Vendredi 20 juin 2025
Capsule Bakary, de Sébastien Smirou
En lisant en écrivant : lectures versatiles #134

Le roman de Sébastien Smirou retrace en six chapitres les derniers jours de Bakary qui transforme sa chambre en une capsule temporelle, destinée à témoigner de son existence à d’éventuels survivants. Le récit fragmentaire, tout entier contenu dans un espace clos, mêle introspection, souvenirs et obsessions morbides. Replié sur lui-même, Bakary construit un autel à sa solitude. Il y consigne pensées, souvenirs et hallucinations, hanté par ses parents. Il convoque ses héros imaginaires, ses objets quotidiens (un appareil photo, un frigidaire, un autoportrait, une licorne, la maquette d’une chambre de deux amoureux qui se donnent la mort), qui à leur tour racontent son histoire. Dans une langue lyrique et hantée, le récit explore la fascination pour la mort, les frontières entre réalité, fantasme et mémoire, affirmant une forme d’existence dans l’effacement.

Capsule Bakary, Sébastien Smirou, P.O.L., 2025.

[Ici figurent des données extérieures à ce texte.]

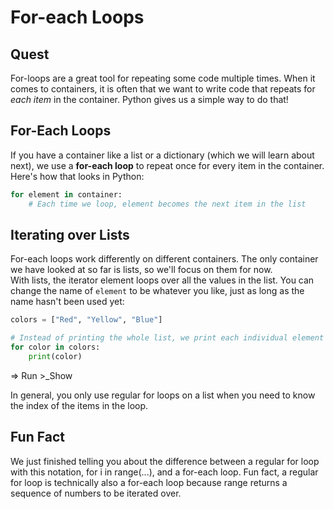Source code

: # For-each Loops
## Quest
For-loops are a great tool for repeating some code multiple times. When it comes to containers, it is often that we want to write code that repeats for *each item* in the container. Python gives us a simple way to do that!

## For-Each Loops
If you have a container like a list or a dictionary (which we will learn about next), we use a **for-each loop** to repeat once for every item in the container. Here's how that looks in Python:
```python
for element in container:
    # Each time we loop, element becomes the next item in the list
```

## Iterating over Lists
For-each loops work differently on different containers. The only container we have looked at so far is lists, so we'll focus on them for now. \
With lists, the iterator element loops over all the values in the list. You can change the name of `element` to be whatever you like, just as long as the name hasn't been used yet:

```python
colors = ["Red", "Yellow", "Blue"]

# Instead of printing the whole list, we print each individual element
for color in colors:
    print(color)
```
=> Run >_Show

In general, you only use regular for loops on a list when you need to know the index of the items in the loop.

## Fun Fact
We just finished telling you about the difference between a regular for loop with this notation, for i in range(...), and a for-each loop. Fun fact, a regular for loop is technically also a for-each loop because range returns a sequence of numbers to be iterated over.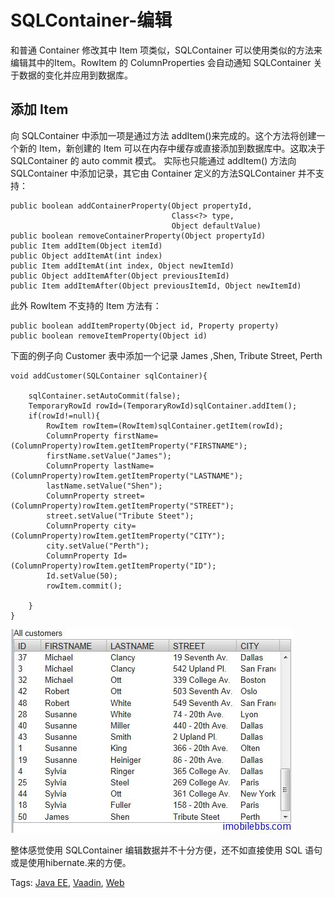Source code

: # SQLContainer-编辑

和普通 Container 修改其中 Item 项类似，SQLContainer 可以使用类似的方法来编辑其中的Item。RowItem 的 ColumnProperties 会自动通知 SQLContainer 关于数据的变化并应用到数据库。

## 添加 Item

向 SQLContainer 中添加一项是通过方法 addItem()来完成的。这个方法将创建一个新的 Item，新创建的 Item 可以在内存中缓存或直接添加到数据库中。这取决于 SQLContainer 的 auto commit 模式。
实际也只能通过 addItem() 方法向 SQLContainer 中添加记录，其它由 Container 定义的方法SQLContainer 并不支持：

```
public boolean addContainerProperty(Object propertyId,
                                    Class<?> type,
                                    Object defaultValue)
public boolean removeContainerProperty(Object propertyId)
public Item addItem(Object itemId)
public Object addItemAt(int index)
public Item addItemAt(int index, Object newItemId)
public Object addItemAfter(Object previousItemId)
public Item addItemAfter(Object previousItemId, Object newItemId)
```

此外 RowItem 不支持的 Item 方法有：

```
public boolean addItemProperty(Object id, Property property)
public boolean removeItemProperty(Object id)
```

下面的例子向 Customer 表中添加一个记录 James ,Shen, Tribute Street, Perth

```
void addCustomer(SQLContainer sqlContainer){
		
	sqlContainer.setAutoCommit(false);
	TemporaryRowId rowId=(TemporaryRowId)sqlContainer.addItem();
	if(rowId!=null){
		RowItem rowItem=(RowItem)sqlContainer.getItem(rowId);
		ColumnProperty firstName=(ColumnProperty)rowItem.getItemProperty("FIRSTNAME");
		firstName.setValue("James");
		ColumnProperty lastName=(ColumnProperty)rowItem.getItemProperty("LASTNAME");
		lastName.setValue("Shen");
		ColumnProperty street=(ColumnProperty)rowItem.getItemProperty("STREET");
		street.setValue("Tribute Steet");
		ColumnProperty city=(ColumnProperty)rowItem.getItemProperty("CITY");
		city.setValue("Perth");
		ColumnProperty Id=(ColumnProperty)rowItem.getItemProperty("ID");
		Id.setValue(50);
		rowItem.commit();
		
	}
}
```

![](images/111.png)

整体感觉使用 SQLContainer 编辑数据并不十分方便，还不如直接使用 SQL 语句或是使用hibernate.来的方便。

Tags: [Java EE](http://www.imobilebbs.com/wordpress/archives/tag/java-ee), [Vaadin](http://www.imobilebbs.com/wordpress/archives/tag/vaadin), [Web](http://www.imobilebbs.com/wordpress/archives/tag/web)
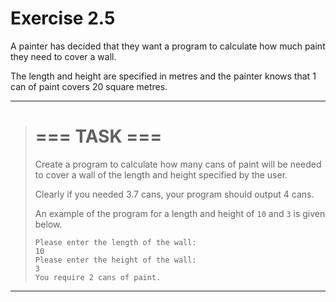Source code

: # Exercise 2.5  

A painter has decided that they want a program to calculate how much paint they need to cover a wall. 

The length and height are specified in metres and the painter knows that 1 can of paint covers 20 square metres. 

***
> # === TASK ===
> Create a program to calculate how many cans of paint will be needed to cover a wall of the length and height specified by the user.
> 
> Clearly if you needed 3.7 cans, your program should output 4 cans.
> 
> An example of the program for a length and height of ``10`` and ``3`` is given below.
>
> ```
> Please enter the length of the wall:
> 10
> Please enter the height of the wall:
> 3
> You require 2 cans of paint.
> ```
***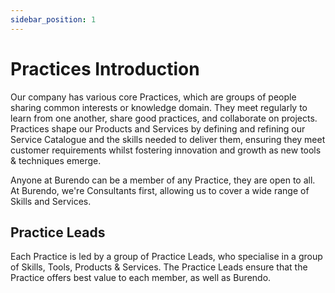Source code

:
 ```yaml
---
sidebar_position: 1
---
```

# Practices Introduction

Our company has various core Practices, which are groups of people sharing common interests or knowledge domain. They meet regularly to learn from one another, share good practices, and collaborate on projects. Practices shape our Products and Services by defining and refining our Service Catalogue and the skills needed to deliver them, ensuring they meet customer requirements whilst fostering innovation and growth as new tools & techniques emerge.

Anyone at Burendo can be a member of any Practice, they are open to all.  At Burendo, we're Consultants first, allowing us to cover a wide range of Skills and Services.

## Practice Leads

Each Practice is led by a group of Practice Leads, who specialise in a group of Skills, Tools, Products & Services. The Practice Leads ensure that the Practice offers best value to each member, as well as Burendo.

Extrait du texte à écouter sur Spotify




Le 2 mai

Pour simplifier, j’ai placé le nord du ciel au nord tout court. La fenêtre est orientée à l’est : si tu l’enjambes, en quelques jours tu marches dans Strasbourg. C’est donc le mur aux autoportraits, face à l’entrée de la grotte, qui indique le nord. De là, si tu lèves les yeux au plafond — magie de l’orientation -, tu tombes sur le nord du ciel de Noël 2008. Et tout de suite la Grande Ourse : casserole renversée. Rose. (Je trace toutes les constellations en rose. C’est comme dans les cahiers de vacances, il suffit de relier les points pour que les figures apparaissent.) Au-delà, tu vois très vite l’étoile Polaire. C’est facile, c’est le bout de la queue de la Petite Ourse. Elle brille grave : j’ai collé sur sa position un éclat du miroir de mon frère. À sa droite, le Dragon ; à droite du Dragon, Hercule ; sous Hercule, le Cygne ; etc., etc. Tu visiteras. C’est beau, non ? C’est ma nuit. On dit nuit noire alors qu’elle est bleu marine, ou d’une nuance de bleu plus noire et plus profonde qu’un bleu marine. Bleu nuit, voilà. Bien dit. On voit la différence. La pression retombe, je le sens. Ici, c’est tous les jours Noël.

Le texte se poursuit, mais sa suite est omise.